(Available data)
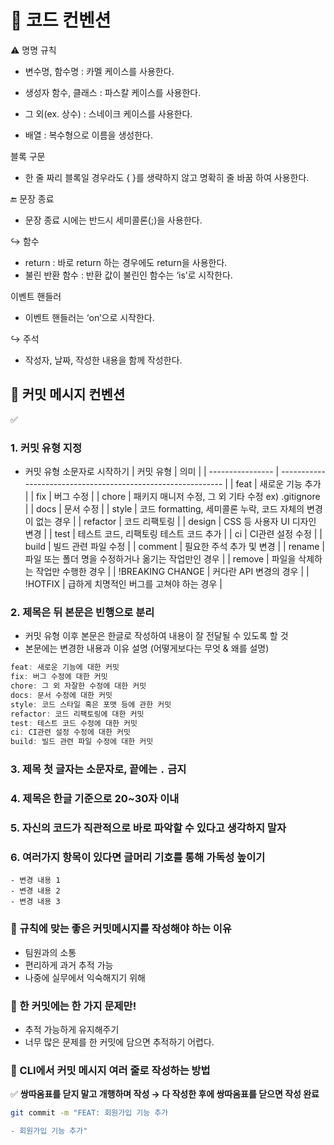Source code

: # 🖤 코드 컨벤션

⚠️ 명명 규칙

- 변수명, 함수명 : 카멜 케이스를 사용한다.
- 생성자 함수, 클래스 : 파스칼 케이스를 사용한다.
- 그 외(ex. 상수) : 스네이크 케이스를 사용한다.

- 배열 : 복수형으로 이름을 생성한다.

블록 구문

- 한 줄 짜리 블록일 경우라도 { }를 생략하지 않고 명확히 줄 바꿈 하여 사용한다.

🔚 문장 종료

- 문장 종료 시에는 반드시 세미콜론(;)을 사용한다.

↪️ 함수

- return : 바로 return 하는 경우에도 return을 사용한다.
- 불린 반환 함수 : 반환 값이 불린인 함수는 ‘is’로 시작한다.

이벤트 핸들러

- 이벤트 핸들러는 ‘on’으로 시작한다.

↪️ 주석

- 작성자, 날짜, 작성한 내용을 함께 작성한다.

## 🖤 커밋 메시지 컨벤션

<aside>
✅

### 1. 커밋 유형 지정

- 커밋 유형 소문자로 시작하기
  | 커밋 유형 | 의미 |
  | ---------------- | ------------------------------------------------------------ |
  | feat | 새로운 기능 추가 |
  | fix | 버그 수정 |
  | chore | 패키지 매니저 수정, 그 외 기타 수정 ex) .gitignore |
  | docs | 문서 수정 |
  | style | 코드 formatting, 세미콜론 누락, 코드 자체의 변경이 없는 경우 |
  | refactor | 코드 리팩토링 |
  | design | CSS 등 사용자 UI 디자인 변경 |
  | test | 테스트 코드, 리팩토링 테스트 코드 추가 |
  | ci | CI관련 설정 수정 |
  | build | 빌드 관련 파일 수정 |
  | comment | 필요한 주석 추가 및 변경 |
  | rename | 파일 또는 폴더 명을 수정하거나 옮기는 작업만인 경우 |
  | remove | 파일을 삭제하는 작업만 수행한 경우 |
  | !BREAKING CHANGE | 커다란 API 변경의 경우 |
  | !HOTFIX | 급하게 치명적인 버그를 고쳐야 하는 경우 |

### 2. 제목은 뒤 본문은 빈행으로 분리

- 커밋 유형 이후 본문은 한글로 작성하여 내용이 잘 전달될 수 있도록 할 것
- 본문에는 변경한 내용과 이유 설명 (어떻게보다는 무엇 & 왜를 설명)

```jsx
feat: 새로운 기능에 대한 커밋
fix: 버그 수정에 대한 커밋
chore: 그 외 자잘한 수정에 대한 커밋
docs: 문서 수정에 대한 커밋
style: 코드 스타일 혹은 포맷 등에 관한 커밋
refactor: 코드 리팩토링에 대한 커밋
test: 테스트 코드 수정에 대한 커밋
ci: CI관련 설정 수정에 대한 커밋
build: 빌드 관련 파일 수정에 대한 커밋
```

### 3. 제목 첫 글자는 소문자로, 끝에는 `.` 금지

### 4. 제목은 한글 기준으로 20~30자 이내

### 5. 자신의 코드가 직관적으로 바로 파악할 수 있다고 생각하지 말자

### 6. 여러가지 항목이 있다면 글머리 기호를 통해 가독성 높이기

```
- 변경 내용 1
- 변경 내용 2
- 변경 내용 3
```

</aside>

### 🖤 규칙에 맞는 좋은 커밋메시지를 작성해야 하는 이유

- 팀원과의 소통
- 편리하게 과거 추적 가능
- 나중에 실무에서 익숙해지기 위해

### 🖤 한 커밋에는 한 가지 문제만!

- 추적 가능하게 유지해주기
- 너무 많은 문제를 한 커밋에 담으면 추적하기 어렵다.

### 🖤 CLI에서 커밋 메시지 여러 줄로 작성하는 방법

✅ **쌍따옴표를 닫지 말고 개행하며 작성 → 다 작성한 후에 쌍따옴표를 닫으면 작성 완료**

```bash
git commit -m "FEAT: 회원가입 기능 추가

- 회원가입 기능 추가"
```

</aside>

(Task instructions)
The answer should be the full material above, printed exactly, with no pictures in it.

(Answer)
Source code

: # 🖤 코드 컨벤션

⚠️ 명명 규칙

- 변수명, 함수명 : 카멜 케이스를 사용한다.
- 생성자 함수, 클래스 : 파스칼 케이스를 사용한다.
- 그 외(ex. 상수) : 스네이크 케이스를 사용한다.

- 배열 : 복수형으로 이름을 생성한다.

블록 구문

- 한 줄 짜리 블록일 경우라도 { }를 생략하지 않고 명확히 줄 바꿈 하여 사용한다.

🔚 문장 종료

- 문장 종료 시에는 반드시 세미콜론(;)을 사용한다.

↪️ 함수

- return : 바로 return 하는 경우에도 return을 사용한다.
- 불린 반환 함수 : 반환 값이 불린인 함수는 ‘is’로 시작한다.

이벤트 핸들러

- 이벤트 핸들러는 ‘on’으로 시작한다.

↪️ 주석

- 작성자, 날짜, 작성한 내용을 함께 작성한다.

## 🖤 커밋 메시지 컨벤션

<aside>
✅

### 1. 커밋 유형 지정

- 커밋 유형 소문자로 시작하기
  | 커밋 유형 | 의미 |
  | ---------------- | ------------------------------------------------------------ |
  | feat | 새로운 기능 추가 |
  | fix | 버그 수정 |
  | chore | 패키지 매니저 수정, 그 외 기타 수정 ex) .gitignore |
  | docs | 문서 수정 |
  | style | 코드 formatting, 세미콜론 누락, 코드 자체의 변경이 없는 경우 |
  | refactor | 코드 리팩토링 |
  | design | CSS 등 사용자 UI 디자인 변경 |
  | test | 테스트 코드, 리팩토링 테스트 코드 추가 |
  | ci | CI관련 설정 수정 |
  | build | 빌드 관련 파일 수정 |
  | comment | 필요한 주석 추가 및 변경 |
  | rename | 파일 또는 폴더 명을 수정하거나 옮기는 작업만인 경우 |
  | remove | 파일을 삭제하는 작업만 수행한 경우 |
  | !BREAKING CHANGE | 커다란 API 변경의 경우 |
  | !HOTFIX | 급하게 치명적인 버그를 고쳐야 하는 경우 |

### 2. 제목은 뒤 본문은 빈행으로 분리

- 커밋 유형 이후 본문은 한글로 작성하여 내용이 잘 전달될 수 있도록 할 것
- 본문에는 변경한 내용과 이유 설명 (어떻게보다는 무엇 & 왜를 설명)

```jsx
feat: 새로운 기능에 대한 커밋
fix: 버그 수정에 대한 커밋
chore: 그 외 자잘한 수정에 대한 커밋
docs: 문서 수정에 대한 커밋
style: 코드 스타일 혹은 포맷 등에 관한 커밋
refactor: 코드 리팩토링에 대한 커밋
test: 테스트 코드 수정에 대한 커밋
ci: CI관련 설정 수정에 대한 커밋
build: 빌드 관련 파일 수정에 대한 커밋
```

### 3. 제목 첫 글자는 소문자로, 끝에는 `.` 금지

### 4. 제목은 한글 기준으로 20~30자 이내

### 5. 자신의 코드가 직관적으로 바로 파악할 수 있다고 생각하지 말자

### 6. 여러가지 항목이 있다면 글머리 기호를 통해 가독성 높이기

```
- 변경 내용 1
- 변경 내용 2
- 변경 내용 3
```

</aside>

### 🖤 규칙에 맞는 좋은 커밋메시지를 작성해야 하는 이유

- 팀원과의 소통
- 편리하게 과거 추적 가능
- 나중에 실무에서 익숙해지기 위해

### 🖤 한 커밋에는 한 가지 문제만!

- 추적 가능하게 유지해주기
- 너무 많은 문제를 한 커밋에 담으면 추적하기 어렵다.

### 🖤 CLI에서 커밋 메시지 여러 줄로 작성하는 방법

✅ **쌍따옴표를 닫지 말고 개행하며 작성 → 다 작성한 후에 쌍따옴표를 닫으면 작성 완료**

```bash
git commit -m "FEAT: 회원가입 기능 추가

- 회원가입 기능 추가"
```

</aside>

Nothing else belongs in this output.